Exercise instructions
A bare number is the only acceptable answer: how many lines of these entries include "Queue"?

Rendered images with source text
-=-=-

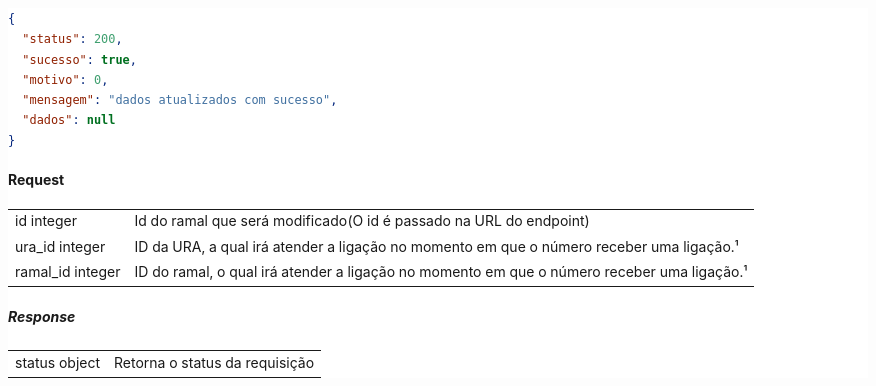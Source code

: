 
```json
{
  "status": 200,
  "sucesso": true,
  "motivo": 0,
  "mensagem": "dados atualizados com sucesso",
  "dados": null
}
```

#### Request

<table class="table-parameters">
    <tbody>
        <tr>
            <td>
                id
                <span class="attribute">integer</span>
            </td>
            <td>
                Id do ramal que será modificado(O id é passado na URL do endpoint) 
                </td>
        </tr>
        <tr>
            <td>
                ura_id
                <span class="attribute">integer</span>
            </td>
            <td>
                ID da URA, a qual irá atender a ligação no momento em que o número receber uma ligação.¹
            </td>
        </tr>
        <tr>
            <td>
                ramal_id
                <span class="attribute">integer</span>
            </td>
            <td>
                ID do ramal, o qual irá atender a ligação no momento em que o número receber uma ligação.¹
            </td>
        </tr>
    </tbody>
</table>

##### Response

<table class="table-parameters">
    <tbody>
        <tr>
            <td>
                status
                <span class="attribute">object</span>
            </td>
            <td>
                Retorna o status da requisição</a>
             </td>
        </tr>
    </tbody>
</table>
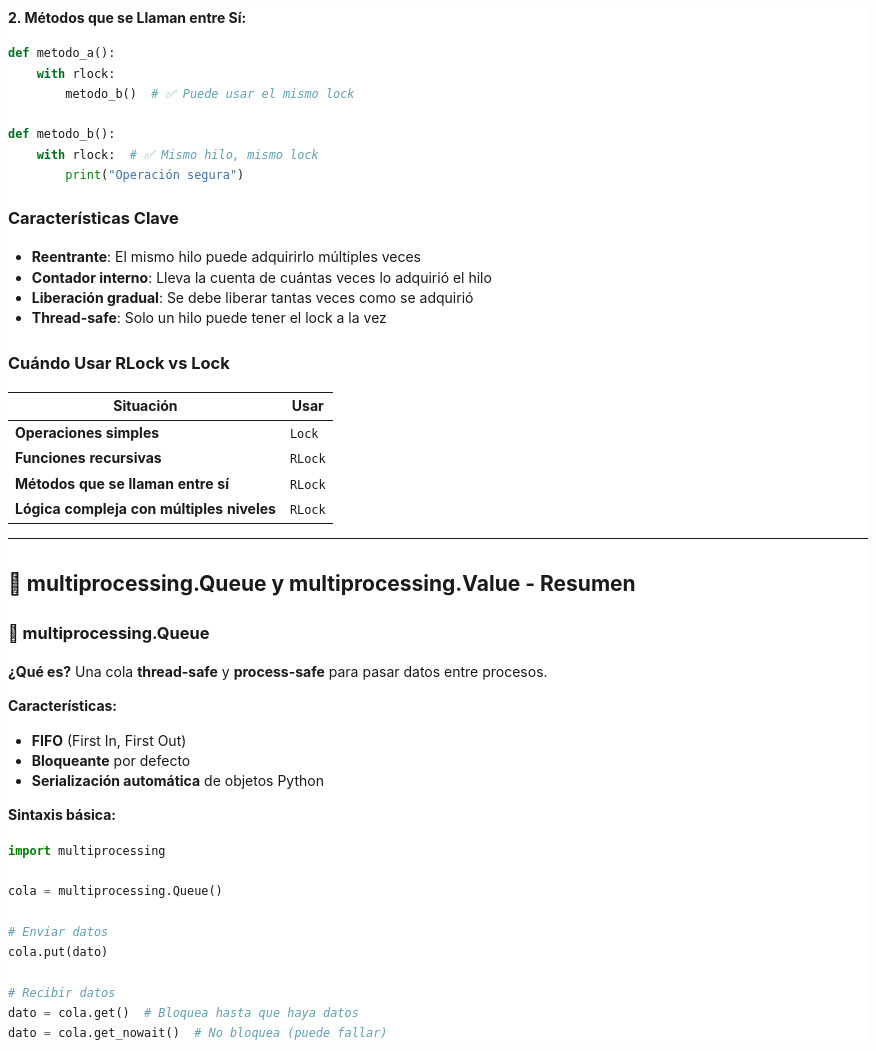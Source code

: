 **2. Métodos que se Llaman entre Sí:**

```python
def metodo_a():
    with rlock:
        metodo_b()  # ✅ Puede usar el mismo lock

def metodo_b():
    with rlock:  # ✅ Mismo hilo, mismo lock
        print("Operación segura")
```

### **Características Clave**

-   **Reentrante**: El mismo hilo puede adquirirlo múltiples veces
-   **Contador interno**: Lleva la cuenta de cuántas veces lo adquirió el hilo
-   **Liberación gradual**: Se debe liberar tantas veces como se adquirió
-   **Thread-safe**: Solo un hilo puede tener el lock a la vez

### **Cuándo Usar RLock vs Lock**

| Situación                                 | Usar    |
| ----------------------------------------- | ------- |
| **Operaciones simples**                   | `Lock`  |
| **Funciones recursivas**                  | `RLock` |
| **Métodos que se llaman entre sí**        | `RLock` |
| **Lógica compleja con múltiples niveles** | `RLock` |

---

## 🔗 **multiprocessing.Queue y multiprocessing.Value - Resumen**

### **🔗 multiprocessing.Queue**

**¿Qué es?**
Una cola **thread-safe** y **process-safe** para pasar datos entre procesos.

**Características:**

-   **FIFO** (First In, First Out)
-   **Bloqueante** por defecto
-   **Serialización automática** de objetos Python

**Sintaxis básica:**

```python
import multiprocessing

cola = multiprocessing.Queue()

# Enviar datos
cola.put(dato)

# Recibir datos
dato = cola.get()  # Bloquea hasta que haya datos
dato = cola.get_nowait()  # No bloquea (puede fallar)
```
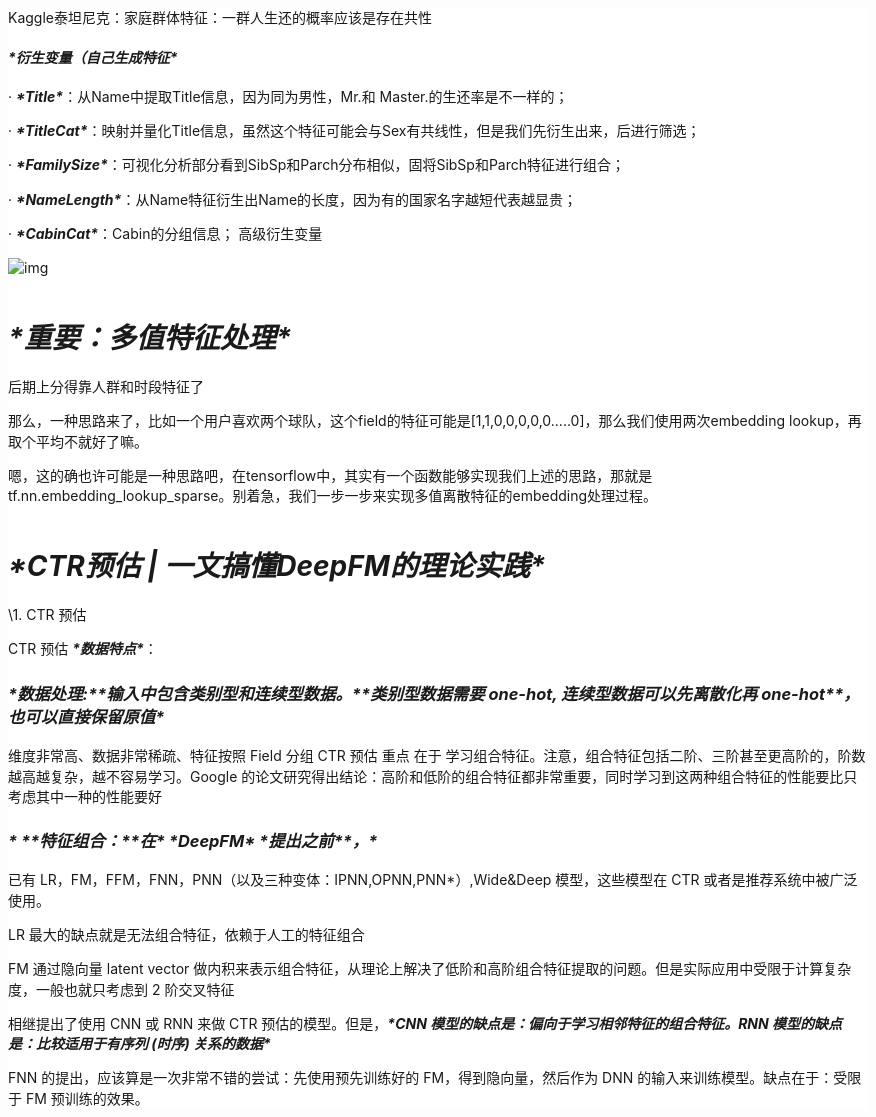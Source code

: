 Kaggle泰坦尼克：家庭群体特征：一群人生还的概率应该是存在共性

#### ***\*衍生变量（自己生成特征\****

· ***\*Title\****：从Name中提取Title信息，因为同为男性，Mr.和 Master.的生还率是不一样的；

· ***\*TitleCat\****：映射并量化Title信息，虽然这个特征可能会与Sex有共线性，但是我们先衍生出来，后进行筛选；

· ***\*FamilySize\****：可视化分析部分看到SibSp和Parch分布相似，固将SibSp和Parch特征进行组合；

· ***\*NameLength\****：从Name特征衍生出Name的长度，因为有的国家名字越短代表越显贵；

· ***\*CabinCat\****：Cabin的分组信息； 高级衍生变量

 

![img](D:/ruanjiandata/Typora_mdpic/wps58.jpg) 

 

# ***\*重要：多值特征处理\****

 

后期上分得靠人群和时段特征了

那么，一种思路来了，比如一个用户喜欢两个球队，这个field的特征可能是[1,1,0,0,0,0,0.....0]，那么我们使用两次embedding lookup，再取个平均不就好了嘛。

嗯，这的确也许可能是一种思路吧，在tensorflow中，其实有一个函数能够实现我们上述的思路，那就是tf.nn.embedding_lookup_sparse。别着急，我们一步一步来实现多值离散特征的embedding处理过程。

# ***\*CTR预估 | 一文搞懂DeepFM的理论实践\****

\1. CTR 预估

CTR 预估 ***\*数据特点\****：

### ***\*数据处理:\*******\*输入中包含类别型和连续型数据。\*******\*类别型数据需要 one-hot, 连续型数据可以先离散化再 one-hot\*******\*，也可以直接保留原值\****

维度非常高、数据非常稀疏、特征按照 Field 分组
CTR 预估 重点 在于 学习组合特征。注意，组合特征包括二阶、三阶甚至更高阶的，阶数越高越复杂，越不容易学习。Google 的论文研究得出结论：高阶和低阶的组合特征都非常重要，同时学习到这两种组合特征的性能要比只考虑其中一种的性能要好

### ***\* \*******\*特征组合：\*******\*在\**** ***\*DeepFM\**** ***\*提出之前\*******\*，\****

已有 LR，FM，FFM，FNN，PNN（以及三种变体：IPNN,OPNN,PNN*）,Wide&Deep 模型，这些模型在 CTR 或者是推荐系统中被广泛使用。

LR 最大的缺点就是无法组合特征，依赖于人工的特征组合

FM 通过隐向量 latent vector 做内积来表示组合特征，从理论上解决了低阶和高阶组合特征提取的问题。但是实际应用中受限于计算复杂度，一般也就只考虑到 2 阶交叉特征

相继提出了使用 CNN 或 RNN 来做 CTR 预估的模型。但是，***\*CNN 模型的缺点是：偏向于学习相邻特征的组合特征。RNN 模型的缺点是：比较适用于有序列 (时序) 关系的数据\****

FNN 的提出，应该算是一次非常不错的尝试：先使用预先训练好的 FM，得到隐向量，然后作为 DNN 的输入来训练模型。缺点在于：受限于 FM 预训练的效果。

-=-=-

Exercise answer
3